### PROMPT
I'd like the entire listing output verbatim, apart from the pictures.

### RECORDS TO USE

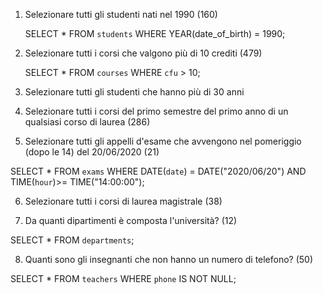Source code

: 1. Selezionare tutti gli studenti nati nel 1990 (160)

    SELECT *
    FROM `students`
    WHERE YEAR(date_of_birth) = 1990;



2. Selezionare tutti i corsi che valgono più di 10 crediti (479)

    SELECT *
    FROM `courses` 
    WHERE `cfu` > 10;


3. Selezionare tutti gli studenti che hanno più di 30 anni

    <!-- SELECT * 
    FROM `students`
    WHERE DATEDIFF(YEAR(`date_of_birth`),YEAR(CURRENT_DATE)) = 30; -->




4. Selezionare tutti i corsi del primo semestre del primo anno di un qualsiasi corso di
laurea (286)

<!-- SELECT * 
FROM `courses` 
WHERE `period` = `I semestre`
AND `year`= 1; -->


5. Selezionare tutti gli appelli d'esame che avvengono nel pomeriggio (dopo le 14) del
20/06/2020 (21)

SELECT * 
FROM `exams`
WHERE DATE(`date`) = DATE("2020/06/20")
AND TIME(`hour`)>= TIME("14:00:00");


6. Selezionare tutti i corsi di laurea magistrale (38)




7. Da quanti dipartimenti è composta l'università? (12)

SELECT * 
FROM `departments`;



8. Quanti sono gli insegnanti che non hanno un numero di telefono? (50)

SELECT *
FROM `teachers`
WHERE `phone` IS NOT NULL;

### RESPONSE
Source code

: 1. Selezionare tutti gli studenti nati nel 1990 (160)

    SELECT *
    FROM `students`
    WHERE YEAR(date_of_birth) = 1990;



2. Selezionare tutti i corsi che valgono più di 10 crediti (479)

    SELECT *
    FROM `courses` 
    WHERE `cfu` > 10;


3. Selezionare tutti gli studenti che hanno più di 30 anni

    <!-- SELECT * 
    FROM `students`
    WHERE DATEDIFF(YEAR(`date_of_birth`),YEAR(CURRENT_DATE)) = 30; -->




4. Selezionare tutti i corsi del primo semestre del primo anno di un qualsiasi corso di
laurea (286)

<!-- SELECT * 
FROM `courses` 
WHERE `period` = `I semestre`
AND `year`= 1; -->


5. Selezionare tutti gli appelli d'esame che avvengono nel pomeriggio (dopo le 14) del
20/06/2020 (21)

SELECT * 
FROM `exams`
WHERE DATE(`date`) = DATE("2020/06/20")
AND TIME(`hour`)>= TIME("14:00:00");


6. Selezionare tutti i corsi di laurea magistrale (38)




7. Da quanti dipartimenti è composta l'università? (12)

SELECT * 
FROM `departments`;



8. Quanti sono gli insegnanti che non hanno un numero di telefono? (50)

SELECT *
FROM `teachers`
WHERE `phone` IS NOT NULL;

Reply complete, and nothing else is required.